Aim of the exercise = Here is the task for the records below: repeat exactly the lines from the one with "OpenAI HTTP API" to the one with "editor for iPad", both included, and nothing else.

Study material =

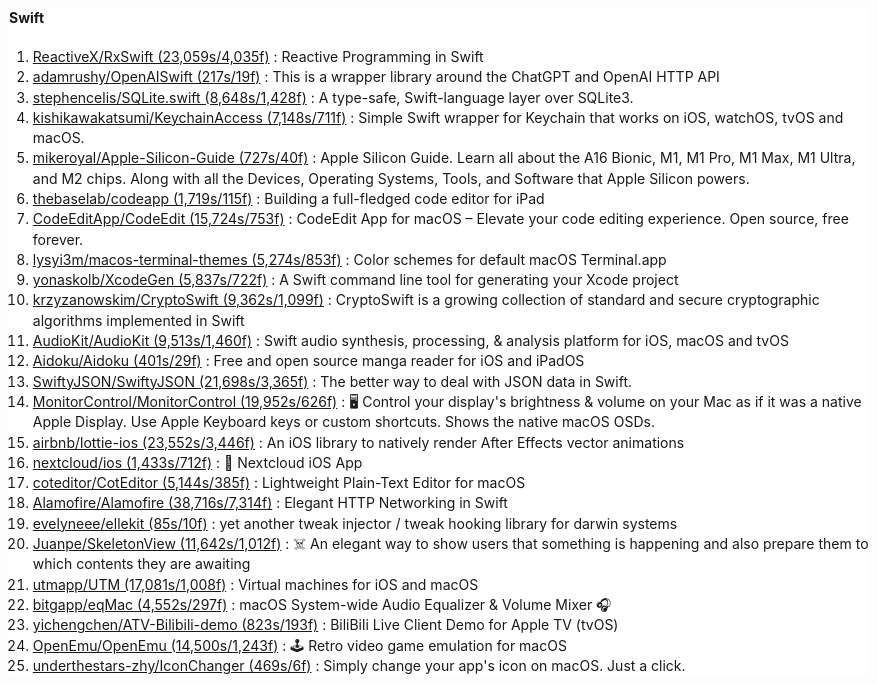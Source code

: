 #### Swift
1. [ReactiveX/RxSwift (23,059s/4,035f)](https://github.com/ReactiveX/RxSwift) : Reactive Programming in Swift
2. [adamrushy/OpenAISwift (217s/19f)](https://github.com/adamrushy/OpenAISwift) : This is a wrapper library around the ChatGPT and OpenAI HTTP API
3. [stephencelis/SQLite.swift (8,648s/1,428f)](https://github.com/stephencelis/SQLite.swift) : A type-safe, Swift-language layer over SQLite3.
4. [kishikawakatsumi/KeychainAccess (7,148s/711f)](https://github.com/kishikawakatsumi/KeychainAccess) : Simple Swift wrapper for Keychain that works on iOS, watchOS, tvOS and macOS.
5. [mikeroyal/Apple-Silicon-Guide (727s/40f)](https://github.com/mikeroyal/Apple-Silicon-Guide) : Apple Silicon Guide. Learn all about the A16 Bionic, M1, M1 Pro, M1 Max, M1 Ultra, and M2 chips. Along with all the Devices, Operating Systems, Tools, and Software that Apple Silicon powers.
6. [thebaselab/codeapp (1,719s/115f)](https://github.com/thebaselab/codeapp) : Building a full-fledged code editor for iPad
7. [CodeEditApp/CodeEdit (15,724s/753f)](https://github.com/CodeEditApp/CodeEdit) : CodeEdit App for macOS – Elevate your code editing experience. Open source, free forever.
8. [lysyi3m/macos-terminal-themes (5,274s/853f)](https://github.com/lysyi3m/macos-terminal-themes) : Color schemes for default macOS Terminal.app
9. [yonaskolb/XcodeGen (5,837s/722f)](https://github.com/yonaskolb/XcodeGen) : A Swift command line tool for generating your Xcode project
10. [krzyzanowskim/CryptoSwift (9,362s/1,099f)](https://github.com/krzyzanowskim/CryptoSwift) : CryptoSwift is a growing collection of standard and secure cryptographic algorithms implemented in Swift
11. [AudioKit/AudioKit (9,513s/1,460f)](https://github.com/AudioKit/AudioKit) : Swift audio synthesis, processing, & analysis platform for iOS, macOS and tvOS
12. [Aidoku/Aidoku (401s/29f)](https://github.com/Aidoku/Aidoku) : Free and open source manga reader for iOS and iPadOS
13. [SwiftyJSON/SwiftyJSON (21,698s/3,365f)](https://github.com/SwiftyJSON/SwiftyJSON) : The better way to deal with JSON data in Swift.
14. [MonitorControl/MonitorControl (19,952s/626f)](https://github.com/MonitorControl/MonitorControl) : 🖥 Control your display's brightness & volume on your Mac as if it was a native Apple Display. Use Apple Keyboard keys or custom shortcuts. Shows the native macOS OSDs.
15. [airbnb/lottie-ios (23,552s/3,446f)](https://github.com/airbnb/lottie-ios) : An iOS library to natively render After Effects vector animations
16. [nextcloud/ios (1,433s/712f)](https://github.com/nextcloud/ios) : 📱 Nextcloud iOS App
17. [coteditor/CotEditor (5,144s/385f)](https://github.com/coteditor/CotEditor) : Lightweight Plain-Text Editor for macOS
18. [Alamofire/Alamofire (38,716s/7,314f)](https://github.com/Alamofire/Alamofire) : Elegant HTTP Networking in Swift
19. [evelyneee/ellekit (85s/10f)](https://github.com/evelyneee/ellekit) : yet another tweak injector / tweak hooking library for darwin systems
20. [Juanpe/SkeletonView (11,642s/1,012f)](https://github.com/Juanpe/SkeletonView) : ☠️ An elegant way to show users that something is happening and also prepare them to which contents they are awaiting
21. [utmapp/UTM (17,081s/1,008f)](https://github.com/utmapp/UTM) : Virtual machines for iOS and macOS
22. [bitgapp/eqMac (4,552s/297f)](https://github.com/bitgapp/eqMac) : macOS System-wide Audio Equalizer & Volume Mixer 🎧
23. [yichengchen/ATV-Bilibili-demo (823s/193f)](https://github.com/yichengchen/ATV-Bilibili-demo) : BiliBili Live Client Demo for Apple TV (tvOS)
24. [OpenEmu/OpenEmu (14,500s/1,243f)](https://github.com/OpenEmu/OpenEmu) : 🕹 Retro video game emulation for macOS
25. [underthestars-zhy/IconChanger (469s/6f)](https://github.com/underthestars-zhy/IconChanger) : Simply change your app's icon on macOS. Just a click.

---

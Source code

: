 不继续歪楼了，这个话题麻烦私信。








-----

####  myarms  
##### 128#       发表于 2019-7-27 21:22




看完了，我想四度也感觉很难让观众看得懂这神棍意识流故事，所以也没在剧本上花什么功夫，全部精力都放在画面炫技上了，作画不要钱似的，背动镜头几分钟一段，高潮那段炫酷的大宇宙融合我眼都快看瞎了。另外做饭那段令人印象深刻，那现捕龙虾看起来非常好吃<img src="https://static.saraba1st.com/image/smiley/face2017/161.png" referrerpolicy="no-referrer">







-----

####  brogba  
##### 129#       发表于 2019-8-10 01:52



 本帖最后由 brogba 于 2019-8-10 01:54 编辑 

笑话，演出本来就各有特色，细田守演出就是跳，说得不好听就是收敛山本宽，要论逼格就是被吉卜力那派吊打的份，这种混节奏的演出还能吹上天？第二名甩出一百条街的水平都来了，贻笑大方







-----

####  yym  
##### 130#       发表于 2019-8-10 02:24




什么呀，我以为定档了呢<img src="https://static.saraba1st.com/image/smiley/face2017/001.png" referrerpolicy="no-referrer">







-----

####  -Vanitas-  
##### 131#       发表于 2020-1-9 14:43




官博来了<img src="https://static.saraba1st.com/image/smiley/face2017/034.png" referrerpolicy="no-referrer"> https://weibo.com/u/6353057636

Result for this task =
2. [adamrushy/OpenAISwift (217s/19f)](https://github.com/adamrushy/OpenAISwift) : This is a wrapper library around the ChatGPT and OpenAI HTTP API
3. [stephencelis/SQLite.swift (8,648s/1,428f)](https://github.com/stephencelis/SQLite.swift) : A type-safe, Swift-language layer over SQLite3.
4. [kishikawakatsumi/KeychainAccess (7,148s/711f)](https://github.com/kishikawakatsumi/KeychainAccess) : Simple Swift wrapper for Keychain that works on iOS, watchOS, tvOS and macOS.
5. [mikeroyal/Apple-Silicon-Guide (727s/40f)](https://github.com/mikeroyal/Apple-Silicon-Guide) : Apple Silicon Guide. Learn all about the A16 Bionic, M1, M1 Pro, M1 Max, M1 Ultra, and M2 chips. Along with all the Devices, Operating Systems, Tools, and Software that Apple Silicon powers.
6. [thebaselab/codeapp (1,719s/115f)](https://github.com/thebaselab/codeapp) : Building a full-fledged code editor for iPad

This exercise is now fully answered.